Deep Neural Networks (DNNs) are well-known to act as over-parameterized deep image priors (DIP) that regularize various image inverse problems. Meanwhile, researchers also proposed extremely compact, under-parameterized image priors (e.g., deep decoder) that are strikingly competent for image restoration too, despite a loss of accuracy. These two extremes push us to think whether there exists a better solution in the middle: between over- and under-parameterized image priors, can one identify "intermediate" parameterized image priors that achieve better trade-offs between performance, efficiency, and even preserving strong transferability? Drawing inspirations from the lottery ticket hypothesis (LTH), we conjecture and study a novel "lottery image prior" (LIP) by exploiting DNN inherent sparsity, stated as: given an over-parameterized DNN-based image prior, it will contain a sparse subnetwork that can be trained in isolation, to match the original DNN's performance when being applied as a prior to various image inverse problems. Our results validate the superiority of LIPs: we can successfully locate the LIP subnetworks from over-parameterized DIPs at substantial sparsity ranges. Those LIP subnetworks significantly outperform deep decoders under comparably compact model sizes (by often fully preserving the effectiveness of their over-parameterized counterparts), and they also possess high transferability across different images as well as restoration task types. Besides, we also extend LIP to compressive sensing image reconstruction, where a pre-trained GAN generator is used as the prior (in contrast to untrained DIP or deep decoder), and confirm its validity in this setting too. To our best knowledge, this is the first time that LTH is demonstrated to be relevant in the context of inverse problems or image priors.

Figures (19)

• Figure 1: Overview of our work. Between the over- and under-parameterized image priors, we aim to find the sparse matching networks with better performances, efficiency and strong transferability.

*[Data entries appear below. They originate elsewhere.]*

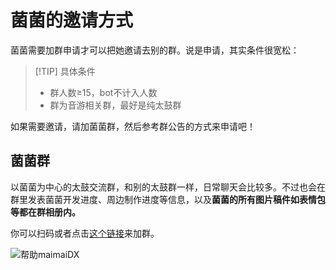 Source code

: # 菌菌的邀请方式
菌菌需要加群申请才可以把她邀请去别的群。说是申请，其实条件很宽松：

> [!TIP] 具体条件
> - 群人数≥15，bot不计入人数
> - 群为音游相关群，最好是纯太鼓群

如果需要邀请，请加菌菌群，然后参考群公告的方式来申请吧！

## 菌菌群
以菌菌为中心的太鼓交流群，和别的太鼓群一样，日常聊天会比较多。不过也会在群里发表菌菌开发进度、周边制作进度等信息，以及**菌菌的所有图片稿件如表情包等都在群相册内。**

你可以扫码或者点击[这个链接](http://qm.qq.com/cgi-bin/qm/qr?_wv=1027&k=tB6By6_4LsajTwtc-KcFwVUfFIzjspFM&authKey=Zk8hxRu3%2F39HkkYhhGhyt8yQla5b7Ib2EThCtM0BAuwGVORFA%2F%2BUnzgAb67nvOQP&noverify=0&group_code=873977020)来加群。

![帮助maimaiDX](/菌菌群.jpg) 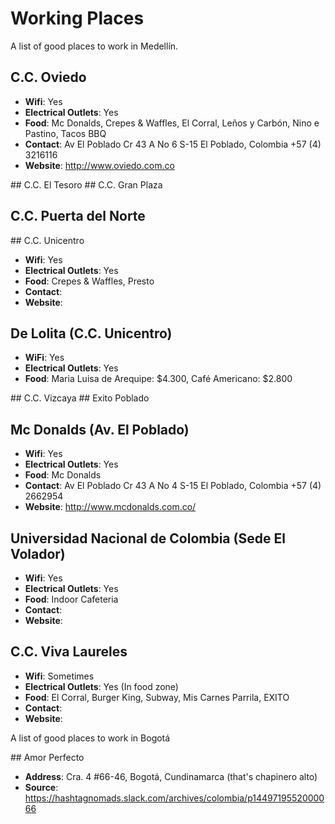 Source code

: # Working Places

A list of good places to work in Medellín.

## C.C. Oviedo

* **Wifi**: Yes
* **Electrical Outlets**: Yes
* **Food**: Mc Donalds, Crepes & Waffles, El Corral, Leños y Carbón, Nino e Pastino, Tacos BBQ
* **Contact**: Av El Poblado Cr 43 A No 6 S-15 El Poblado, Colombia +57 (4) 3216116
* **Website**: http://www.oviedo.com.co

## C.C. El Tesoro
## C.C. Gran Plaza
## C.C. Puerta del Norte

## C.C. Unicentro

* **Wifi**: Yes
* **Electrical Outlets**: Yes
* **Food**: Crepes & Waffles, Presto
* **Contact**:
* **Website**:
 
## De Lolita (C.C. Unicentro)

* **WiFi**: Yes
* **Electrical Outlets**: Yes
* **Food**: Maria Luisa de Arequipe: $4.300, Café Americano: $2.800

## C.C. Vizcaya
## Exito Poblado

## Mc Donalds (Av. El Poblado)

* **Wifi**: Yes
* **Electrical Outlets**: Yes
* **Food**: Mc Donalds
* **Contact**: Av El Poblado Cr 43 A No 4 S-15 El Poblado, Colombia +57 (4) 2662954
* **Website**: http://www.mcdonalds.com.co/

## Universidad Nacional de Colombia (Sede El Volador)

* **Wifi**: Yes
* **Electrical Outlets**: Yes
* **Food**: Indoor Cafeteria
* **Contact**:
* **Website**:

## C.C. Viva Laureles

* **Wifi**: Sometimes
* **Electrical Outlets**: Yes (In food zone)
* **Food**: El Corral, Burger King, Subway, Mis Carnes Parrila, EXITO
* **Contact**:
* **Website**:

A list of good places to work in Bogotá

## Amor Perfecto
* **Address**: Cra. 4 #66-46, Bogotá, Cundinamarca (that's chapinero alto)
* **Source**: https://hashtagnomads.slack.com/archives/colombia/p1449719552000066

• Figure 2: LIP visual results: inpainting (row 1), super-resolution (rows 2/3) and denoising (row 4). The last column (in blue) intends to display the results with the most extremely sparse subnetwork.
• Figure 3: Experimental results of finding LIP subnetworks. The first row of the figure summarizes the LTH IMP training loops and the second row denotes the evaluation of found LIP. Note that we compare the LTH IMP with Random Prune (Random) and SNIP lee2018snip prune methods, on images from different (F16 and Woman) or same domains (Face2 and Face4). Background task is denoising.
• Figure 4: Experimental Results of Multi LIP on images from same/different domains. We compare Multi LIP with LIP and random prune methods. The background task is denoising.
• Figure 5: Transferability (cross tasks) experimental results. We study the transferability of denoising LIP on the restoration tasks such as inpainting and super-resolution (SR); we also study the inpainting and SR LIP on the denoising task. We consider two SR scale factors $=4$, $8$. We evaluate Multi-LIP subnetworks here.